# [Dataset records]
##########
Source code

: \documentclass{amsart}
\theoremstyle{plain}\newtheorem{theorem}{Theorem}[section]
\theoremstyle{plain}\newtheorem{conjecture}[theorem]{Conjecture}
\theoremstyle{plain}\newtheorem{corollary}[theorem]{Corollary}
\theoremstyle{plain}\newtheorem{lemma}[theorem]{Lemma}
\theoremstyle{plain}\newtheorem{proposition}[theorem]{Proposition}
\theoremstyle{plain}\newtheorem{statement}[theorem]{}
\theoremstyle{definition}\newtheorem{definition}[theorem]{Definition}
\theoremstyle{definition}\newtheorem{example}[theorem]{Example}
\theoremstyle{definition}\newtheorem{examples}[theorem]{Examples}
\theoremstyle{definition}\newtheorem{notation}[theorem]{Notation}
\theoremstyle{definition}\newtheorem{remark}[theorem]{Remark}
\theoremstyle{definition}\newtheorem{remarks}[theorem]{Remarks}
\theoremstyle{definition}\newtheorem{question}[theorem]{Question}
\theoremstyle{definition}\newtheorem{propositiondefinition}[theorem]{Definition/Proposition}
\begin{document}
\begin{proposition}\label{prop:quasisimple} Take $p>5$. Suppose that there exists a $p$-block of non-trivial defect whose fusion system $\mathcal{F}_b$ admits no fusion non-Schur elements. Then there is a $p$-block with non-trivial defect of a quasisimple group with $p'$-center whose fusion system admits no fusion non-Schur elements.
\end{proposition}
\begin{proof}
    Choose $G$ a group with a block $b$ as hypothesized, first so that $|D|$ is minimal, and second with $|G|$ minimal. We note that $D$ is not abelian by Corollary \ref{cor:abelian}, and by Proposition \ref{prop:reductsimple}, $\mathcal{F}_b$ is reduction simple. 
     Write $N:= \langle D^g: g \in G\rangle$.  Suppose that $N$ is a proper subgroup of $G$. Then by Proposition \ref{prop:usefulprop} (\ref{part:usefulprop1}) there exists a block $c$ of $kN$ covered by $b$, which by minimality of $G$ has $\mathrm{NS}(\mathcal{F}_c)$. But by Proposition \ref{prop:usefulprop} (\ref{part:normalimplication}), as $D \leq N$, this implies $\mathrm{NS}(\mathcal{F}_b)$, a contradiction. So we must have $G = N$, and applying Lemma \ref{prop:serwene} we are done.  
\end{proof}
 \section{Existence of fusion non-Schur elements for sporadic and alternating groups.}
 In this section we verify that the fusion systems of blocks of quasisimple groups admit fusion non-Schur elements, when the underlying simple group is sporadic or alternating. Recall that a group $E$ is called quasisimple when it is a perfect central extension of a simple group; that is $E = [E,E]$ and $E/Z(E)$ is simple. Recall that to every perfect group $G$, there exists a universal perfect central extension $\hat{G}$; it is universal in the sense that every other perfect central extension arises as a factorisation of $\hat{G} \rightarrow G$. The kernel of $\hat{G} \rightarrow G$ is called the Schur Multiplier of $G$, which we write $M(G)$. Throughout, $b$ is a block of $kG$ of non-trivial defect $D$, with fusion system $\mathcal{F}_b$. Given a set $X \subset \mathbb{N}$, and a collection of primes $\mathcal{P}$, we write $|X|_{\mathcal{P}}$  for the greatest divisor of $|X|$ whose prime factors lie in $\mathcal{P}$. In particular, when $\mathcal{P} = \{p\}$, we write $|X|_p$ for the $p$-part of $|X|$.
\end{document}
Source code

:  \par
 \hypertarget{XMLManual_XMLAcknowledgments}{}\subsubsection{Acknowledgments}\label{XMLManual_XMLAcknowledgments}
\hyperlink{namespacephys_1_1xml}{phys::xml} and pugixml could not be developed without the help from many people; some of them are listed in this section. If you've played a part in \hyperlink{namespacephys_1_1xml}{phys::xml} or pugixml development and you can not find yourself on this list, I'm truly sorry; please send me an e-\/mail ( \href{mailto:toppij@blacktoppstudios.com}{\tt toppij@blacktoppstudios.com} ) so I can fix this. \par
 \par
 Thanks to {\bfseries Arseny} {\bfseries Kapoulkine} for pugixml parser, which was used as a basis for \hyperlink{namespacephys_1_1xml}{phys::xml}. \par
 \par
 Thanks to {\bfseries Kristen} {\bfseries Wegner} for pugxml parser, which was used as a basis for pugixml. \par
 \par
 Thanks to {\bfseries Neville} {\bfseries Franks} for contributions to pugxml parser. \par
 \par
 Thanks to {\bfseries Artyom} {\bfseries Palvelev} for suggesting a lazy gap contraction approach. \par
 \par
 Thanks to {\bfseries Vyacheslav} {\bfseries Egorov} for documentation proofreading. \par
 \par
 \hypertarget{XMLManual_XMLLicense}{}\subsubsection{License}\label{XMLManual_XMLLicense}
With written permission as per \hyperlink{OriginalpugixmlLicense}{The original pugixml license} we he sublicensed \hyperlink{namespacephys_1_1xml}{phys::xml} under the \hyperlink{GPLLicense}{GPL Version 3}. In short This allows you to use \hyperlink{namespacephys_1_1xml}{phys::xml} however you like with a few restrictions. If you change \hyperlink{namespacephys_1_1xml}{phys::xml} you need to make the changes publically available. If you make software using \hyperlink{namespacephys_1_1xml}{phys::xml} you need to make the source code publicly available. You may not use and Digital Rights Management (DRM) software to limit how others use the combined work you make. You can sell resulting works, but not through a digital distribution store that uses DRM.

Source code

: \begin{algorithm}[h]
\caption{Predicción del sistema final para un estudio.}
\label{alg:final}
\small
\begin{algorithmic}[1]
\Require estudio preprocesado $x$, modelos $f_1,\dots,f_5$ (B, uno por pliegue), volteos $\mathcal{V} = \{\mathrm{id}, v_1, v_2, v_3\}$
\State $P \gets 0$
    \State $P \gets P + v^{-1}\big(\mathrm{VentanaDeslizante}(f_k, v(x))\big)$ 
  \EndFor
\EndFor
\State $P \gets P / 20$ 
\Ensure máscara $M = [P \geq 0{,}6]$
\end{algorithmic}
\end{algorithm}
##########
# [Work request]
Could you copy every line in the records that holds "mathrm"?

# [Result for this task]
     Write $N:= \langle D^g: g \in G\rangle$.  Suppose that $N$ is a proper subgroup of $G$. Then by Proposition \ref{prop:usefulprop} (\ref{part:usefulprop1}) there exists a block $c$ of $kN$ covered by $b$, which by minimality of $G$ has $\mathrm{NS}(\mathcal{F}_c)$. But by Proposition \ref{prop:usefulprop} (\ref{part:normalimplication}), as $D \leq N$, this implies $\mathrm{NS}(\mathcal{F}_b)$, a contradiction. So we must have $G = N$, and applying Lemma \ref{prop:serwene} we are done.  
\Require estudio preprocesado $x$, modelos $f_1,\dots,f_5$ (B, uno por pliegue), volteos $\mathcal{V} = \{\mathrm{id}, v_1, v_2, v_3\}$
    \State $P \gets P + v^{-1}\big(\mathrm{VentanaDeslizante}(f_k, v(x))\big)$ 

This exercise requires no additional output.